Gela - "Noi da qui non ci spostiamo fino a quando non vedremo concretizzare ciò che ci hanno promesso dalla Regione". Così il sindaco Terenziano Di Stefano, ieri pomeriggio, nel corso di una conferenza stampa davanti all'ospedale "Vittorio Emanuele" di Gela, dove da giorni l'amministrazione comunale ha trasferito simbolicamente i propri uffici per denunciare la carenza cronica di personale medico e sanitario. L'occasione è arrivata dopo l'incontro a Palermo tra l'assessore regionale alla Salute Marcello Caruso e i vertici dell'Asp di Caltanissetta. Il primo cittadino ha riferito le rassicurazioni ricevute dall'assessore, che ha incontrato il direttore generale dell'Asp di Caltanissetta Salvatore Lucio Ficarra. Sul tavolo, il nuovo ospedale da realizzare in località Ponte Olivo e il rafforzamento degli organici.

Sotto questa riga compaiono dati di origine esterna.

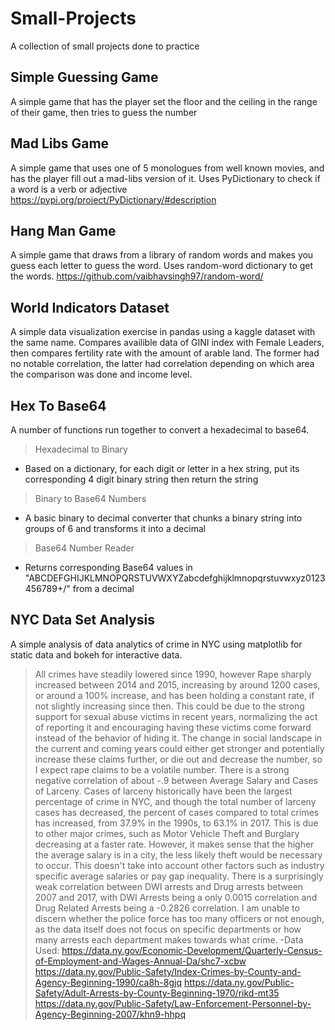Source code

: # Small-Projects

A collection of small projects done to practice

## Simple Guessing Game
A simple game that has the player set the floor and the ceiling in the range of their game, then tries to guess the number

## Mad Libs Game

A simple game that uses one of 5 monologues from well known movies, and has the player fill out a mad-libs version of it. Uses PyDictionary to check if a word is a verb or adjective https://pypi.org/project/PyDictionary/#description

## Hang Man Game

A simple game that draws from a library of random words and makes you guess each letter to guess the word. Uses random-word dictionary to get the words. https://github.com/vaibhavsingh97/random-word/

## World Indicators Dataset

A simple data visualization exercise in pandas using a kaggle dataset with the same name. Compares availible data of GINI index with Female Leaders, then compares fertility rate with the amount of arable land. The former had no notable correlation, the latter had correlation depending on which area the comparison was done and income level.

## Hex To Base64

A number of functions run together to convert a hexadecimal to base64.
>Hexadecimal to Binary
  - Based on a dictionary, for each digit or letter in a hex string, put its corresponding 4 digit binary string then return the string
  
>Binary to Base64 Numbers
  - A basic binary to decimal converter that chunks a binary string into groups of 6 and transforms it into a decimal
  
>Base64 Number Reader
  - Returns corresponding Base64 values in "ABCDEFGHIJKLMNOPQRSTUVWXYZabcdefghijklmnopqrstuvwxyz0123456789+/" from a decimal
  
## NYC Data Set Analysis
A simple analysis of data analytics of crime in NYC using matplotlib for static data and bokeh for interactive data. 
>All crimes have steadily lowered since 1990, however Rape sharply increased between 2014 and 2015, increasing by around 1200 cases, or around a 100% increase, and has been holding a constant rate, if not slightly increasing since then. This could be due to the strong support for sexual abuse victims in recent years, normalizing the act of reporting it and encouraging having these victims come forward instead of the behavior of hiding it. The change in social landscape in the current and coming years could either get stronger and potentially increase these claims further, or die out and decrease the number, so I expect rape claims to be a volatile number.
>There is a strong negative correlation of about -.9 between Average Salary and Cases of Larceny. Cases of larceny historically have been the largest percentage of crime in NYC, and though the total number of larceny cases has decreased, the percent of cases compared to total crimes has increased, from 37.9% in the 1990s, to 63.1% in 2017. This is due to other major crimes, such as Motor Vehicle Theft and Burglary decreasing at a faster rate. However, it makes sense that the higher the average salary is in a city, the less likely theft would be necessary to occur. This doesn't take into account other factors such as industry specific average salaries or pay gap inequality.
>There is a surprisingly weak correlation between DWI arrests and Drug arrests between 2007 and 2017, with DWI Arrests being a only 0.0015 correlation and Drug Related Arrests being a -0.2826 correlation. I am unable to discern whether the police force has too many officers or not enough, as the data itself does not focus on specific departments or how many arrests each department makes towards what crime.
  -Data Used:
  https://data.ny.gov/Economic-Development/Quarterly-Census-of-Employment-and-Wages-Annual-Da/shc7-xcbw
  https://data.ny.gov/Public-Safety/Index-Crimes-by-County-and-Agency-Beginning-1990/ca8h-8gjq
  https://data.ny.gov/Public-Safety/Adult-Arrests-by-County-Beginning-1970/rikd-mt35
  https://data.ny.gov/Public-Safety/Law-Enforcement-Personnel-by-Agency-Beginning-2007/khn9-hhpq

A intervenire anche l'assessore comunale alla Sanità, Filippo Franzone, che ha ringraziato i cittadini che hanno aderito alla raccolta firme, sollecitando però attenzione anche sugli altri reparti in sofferenza di personale, non solo il pronto soccorso.
Sulla stessa linea la presidente del Consiglio comunale, Paola Giudice, che ha parlato di una battaglia per la salute che va oltre gli schieramenti politici.
Alla conferenza stampa erano presenti anche altri assessori della giunta e diversi consiglieri comunali di maggioranza, a testimonianza della compattezza dell'amministrazione sul tema.
Sul fronte istituzionale si è mossa, nei giorni scorsi, anche la politica regionale. Il deputato Totò Scuvera ha interloquito direttamente con l'assessore Caruso sulla realizzazione del nuovo ospedale, mentre il vicepresidente dell'Ars, Nuccio Di Paola, ha promosso un'ispezione e una richiesta di accesso agli atti sulle gravi carenze del pronto soccorso del "Vittorio Emanuele".
Non è mancata, in questi giorni, anche un'iniziativa individuale: quella di Miguel Donegani, esponente politico progressista di PeR–Controcorrente, il cui consigliere comunale è all’opposizione. Donegani si è recato autonomamente a Palermo per un confronto con l'assessore Caruso, in un'iniziativa che sembra muoversi in parallelo, se non in contrapposizione, rispetto all'azione dell'amministrazione comunale.
"Ho più volte invitato Donegani - afferma Di Stefano - per portare avanti una battaglia senza colori politici. Mi auguro che siano delle vere battaglie e non propaganda in vista delle elezioni".
Dal canto suo, l'assessore Caruso, in un comunicato diffuso al termine dell'incontro con l'Asp, ha confermato l'impegno della Regione a realizzare il nuovo ospedale e ha annunciato una serie di interventi sugli organici, dal pronto soccorso alla cardiologia. Impegni che, però, dovranno essere formalizzati.
Per ora, quindi, tante rassicurazioni da parte della Regione, ma nessuna certezza operativa immediata. Il sit-in davanti al "Vittorio Emanuele", promette il sindaco Di Stefano, continuerà. Tutto, per l’ospedale di Gela, è ancora sospeso.